- What to produce
Retype exactly the span of lines below from the one with "Prevents swearing on" through the one with "We can follow". Do not include pictures.
******
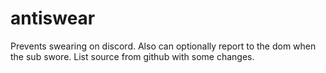 # antiswear

Prevents swearing on discord. Also can optionally report to the dom when the sub swore.
List source from github with some changes.
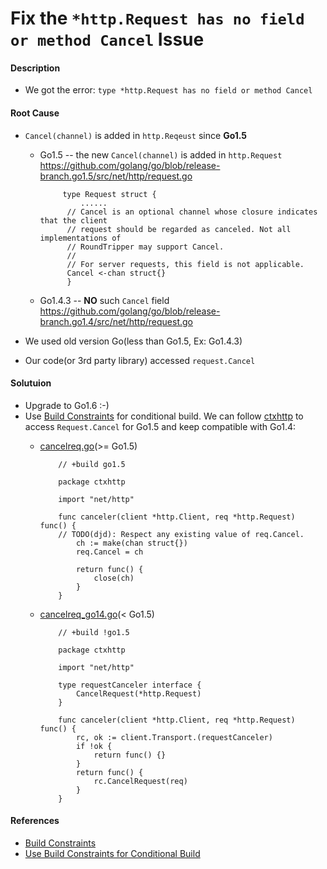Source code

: # Fix the `*http.Request has no field or method Cancel` Issue

#### Description
* We got the error: `type *http.Request has no field or method Cancel`

#### Root Cause
* `Cancel(channel)` is added in `http.Reqeust` since **Go1.5**
  * Go1.5 -- the new `Cancel(channel)` is added in `http.Request`
    <https://github.com/golang/go/blob/release-branch.go1.5/src/net/http/request.go>

             type Request struct {
                 ......
	          // Cancel is an optional channel whose closure indicates that the client
	          // request should be regarded as canceled. Not all implementations of
	          // RoundTripper may support Cancel.
	          //
	          // For server requests, this field is not applicable.
	          Cancel <-chan struct{}
              }

  * Go1.4.3 -- **NO** such `Cancel` field
    <https://github.com/golang/go/blob/release-branch.go1.4/src/net/http/request.go>

* We used old version Go(less than Go1.5, Ex: Go1.4.3)
* Our code(or 3rd party library) accessed `request.Cancel`

#### Solutuion
* Upgrade to Go1.6 :-)
* Use [Build Constraints](https://godoc.org/go/build#hdr-Build_Constraints) for conditional build.
  We can follow  [ctxhttp](https://github.com/golang/net/tree/master/context/ctxhttp) to access `Request.Cancel` for Go1.5 and keep compatible with Go1.4:
  * [cancelreq.go](https://github.com/golang/net/blob/master/context/ctxhttp/cancelreq.go)(>= Go1.5)

            // +build go1.5

            package ctxhttp

            import "net/http"

            func canceler(client *http.Client, req *http.Request) func() {
	        // TODO(djd): Respect any existing value of req.Cancel.
	            ch := make(chan struct{})
	            req.Cancel = ch

	            return func() {
		            close(ch)
	            }
            }

  * [cancelreq_go14.go](https://github.com/golang/net/blob/master/context/ctxhttp/cancelreq_go14.go)(< Go1.5)

            // +build !go1.5

            package ctxhttp

            import "net/http"

            type requestCanceler interface {
	            CancelRequest(*http.Request)
            }

            func canceler(client *http.Client, req *http.Request) func() {
	            rc, ok := client.Transport.(requestCanceler)
	            if !ok {
		            return func() {}
	            }
	            return func() {
		            rc.CancelRequest(req)
	            }
	        }

#### References
* [Build Constraints](https://godoc.org/go/build#hdr-Build_Constraints)
* [Use Build Constraints for Conditional Build](https://github.com/northbright/Notes/blob/master/Golang/build/use-build-constraints-for-conditional-build.md)
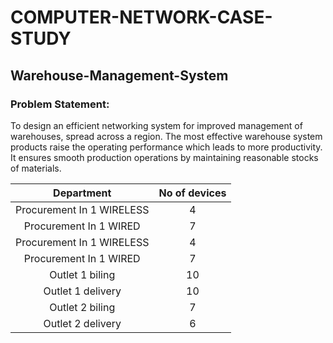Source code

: # COMPUTER-NETWORK-CASE-STUDY
## Warehouse-Management-System


### Problem Statement:

To design an efficient networking system for improved management of warehouses,
spread across a region. The most effective warehouse system products raise the operating
performance which leads to more productivity. It ensures smooth production operations by
maintaining reasonable stocks of materials.

| Department | No of devices  |
| :---:   | :-: |
| Procurement In 1 WIRELESS | 4 |
| Procurement In 1 WIRED | 7 |
| Procurement In 1 WIRELESS | 4 |
| Procurement In 1 WIRED | 7 |
| Outlet 1 biling | 10 |
| Outlet 1 delivery | 10 |
| Outlet 2 biling | 7 |
| Outlet 2 delivery | 6 |


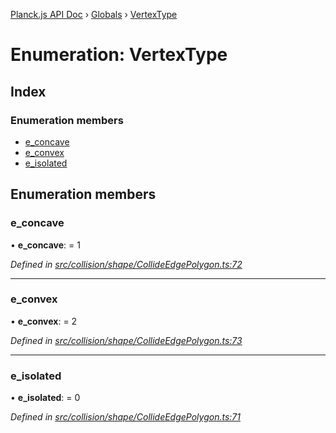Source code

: [Planck.js API Doc](../README.md) › [Globals](../globals.md) › [VertexType](vertextype.md)

# Enumeration: VertexType

## Index

### Enumeration members

* [e_concave](vertextype.md#e_concave)
* [e_convex](vertextype.md#e_convex)
* [e_isolated](vertextype.md#e_isolated)

## Enumeration members

###  e_concave

• **e_concave**: = 1

*Defined in [src/collision/shape/CollideEdgePolygon.ts:72](https://github.com/shakiba/planck.js/blob/1523746/src/collision/shape/CollideEdgePolygon.ts#L72)*

___

###  e_convex

• **e_convex**: = 2

*Defined in [src/collision/shape/CollideEdgePolygon.ts:73](https://github.com/shakiba/planck.js/blob/1523746/src/collision/shape/CollideEdgePolygon.ts#L73)*

___

###  e_isolated

• **e_isolated**: = 0

*Defined in [src/collision/shape/CollideEdgePolygon.ts:71](https://github.com/shakiba/planck.js/blob/1523746/src/collision/shape/CollideEdgePolygon.ts#L71)*
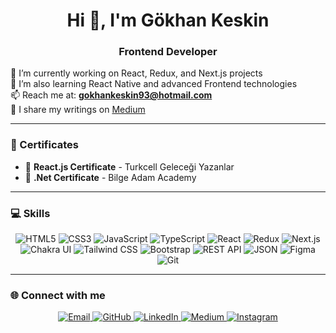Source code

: <h1 align="center">Hi 👋, I'm Gökhan Keskin</h1>
<h3 align="center">Frontend Developer</h3>

🔭 I’m currently working on React, Redux, and Next.js projects  
🌱 I’m also learning React Native and advanced Frontend technologies  
📫 Reach me at: **gokhankeskin93@hotmail.com**  
📝 I share my writings on [Medium](https://gokhaniscoding.medium.com/)  

---

### 💼 Certificates

- 📜 **React.js Certificate** - Turkcell Geleceği Yazanlar  
- 📜 **.Net Certificate** - Bilge Adam Academy

---

### 💻 Skills

<p align="center">
  <img src="https://img.shields.io/badge/HTML5-E34F26?style=flat&logo=html5&logoColor=white" alt="HTML5"/>
  <img src="https://img.shields.io/badge/CSS3-1572B6?style=flat&logo=css3&logoColor=white" alt="CSS3"/>
  <img src="https://img.shields.io/badge/JavaScript-F7DF1E?style=flat&logo=javascript&logoColor=black" alt="JavaScript"/>
  <img src="https://img.shields.io/badge/TypeScript-3178C6?style=flat&logo=typescript&logoColor=white" alt="TypeScript"/>
  <img src="https://img.shields.io/badge/React-20232A?style=flat&logo=react&logoColor=61DAFB" alt="React"/>
  <img src="https://img.shields.io/badge/Redux-764ABC?style=flat&logo=redux&logoColor=white" alt="Redux"/>
  <img src="https://img.shields.io/badge/Next.js-000000?style=flat&logo=next.js&logoColor=white" alt="Next.js"/>
  <img src="https://img.shields.io/badge/Chakra_UI-319795?style=flat&logo=chakra-ui&logoColor=white" alt="Chakra UI"/>
  <img src="https://img.shields.io/badge/Tailwind_CSS-06B6D4?style=flat&logo=tailwind-css&logoColor=white" alt="Tailwind CSS"/>
  <img src="https://img.shields.io/badge/Bootstrap-7952B3?style=flat&logo=bootstrap&logoColor=white" alt="Bootstrap"/>
  <img src="https://img.shields.io/badge/REST_API-000000?style=flat&logo=fastapi&logoColor=white" alt="REST API"/>
  <img src="https://img.shields.io/badge/JSON-000000?style=flat&logo=json&logoColor=white" alt="JSON"/>
  <img src="https://img.shields.io/badge/Figma-F24E1E?style=flat&logo=figma&logoColor=white" alt="Figma"/>
  <img src="https://img.shields.io/badge/Git-F05032?style=flat&logo=git&logoColor=white" alt="Git"/>
</p>

---

### 🌐 Connect with me

<p align="center">
  <a href="mailto:gokhankeskin93@hotmail.com">
    <img src="https://img.icons8.com/fluency/48/000000/new-post.png" alt="Email"/>
  </a>
  <a href="https://github.com/Gokhan841" target="_blank">
    <img src="https://img.icons8.com/ios-glyphs/48/000000/github.png" alt="GitHub"/>
  </a>
  <a href="https://www.linkedin.com/in/g%C3%B6khan-keskin-7b054115a/" target="_blank">
    <img src="https://img.icons8.com/color/48/000000/linkedin.png" alt="LinkedIn"/>
  </a>
  <a href="https://gokhaniscoding.medium.com/" target="_blank">
    <img src="https://img.icons8.com/ios-filled/50/000000/medium-logo.png" alt="Medium"/>
  </a>
  <a href="https://instagram.com/gnknbey" target="_blank">
    <img src="https://img.icons8.com/fluency/48/000000/instagram-new.png" alt="Instagram"/>
  </a>
</p>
******
- Solution for this task
Prevents swearing on discord. Also can optionally report to the dom when the sub swore.
List source from github with some changes.
Source code

: # Fix the `*http.Request has no field or method Cancel` Issue

#### Description
* We got the error: `type *http.Request has no field or method Cancel`

#### Root Cause
* `Cancel(channel)` is added in `http.Reqeust` since **Go1.5**
  * Go1.5 -- the new `Cancel(channel)` is added in `http.Request`
    <https://github.com/golang/go/blob/release-branch.go1.5/src/net/http/request.go>

             type Request struct {
                 ......
	          // Cancel is an optional channel whose closure indicates that the client
	          // request should be regarded as canceled. Not all implementations of
	          // RoundTripper may support Cancel.
	          //
	          // For server requests, this field is not applicable.
	          Cancel <-chan struct{}
              }

  * Go1.4.3 -- **NO** such `Cancel` field
    <https://github.com/golang/go/blob/release-branch.go1.4/src/net/http/request.go>

* We used old version Go(less than Go1.5, Ex: Go1.4.3)
* Our code(or 3rd party library) accessed `request.Cancel`

#### Solutuion
* Upgrade to Go1.6 :-)
* Use [Build Constraints](https://godoc.org/go/build#hdr-Build_Constraints) for conditional build.
  We can follow  [ctxhttp](https://github.com/golang/net/tree/master/context/ctxhttp) to access `Request.Cancel` for Go1.5 and keep compatible with Go1.4:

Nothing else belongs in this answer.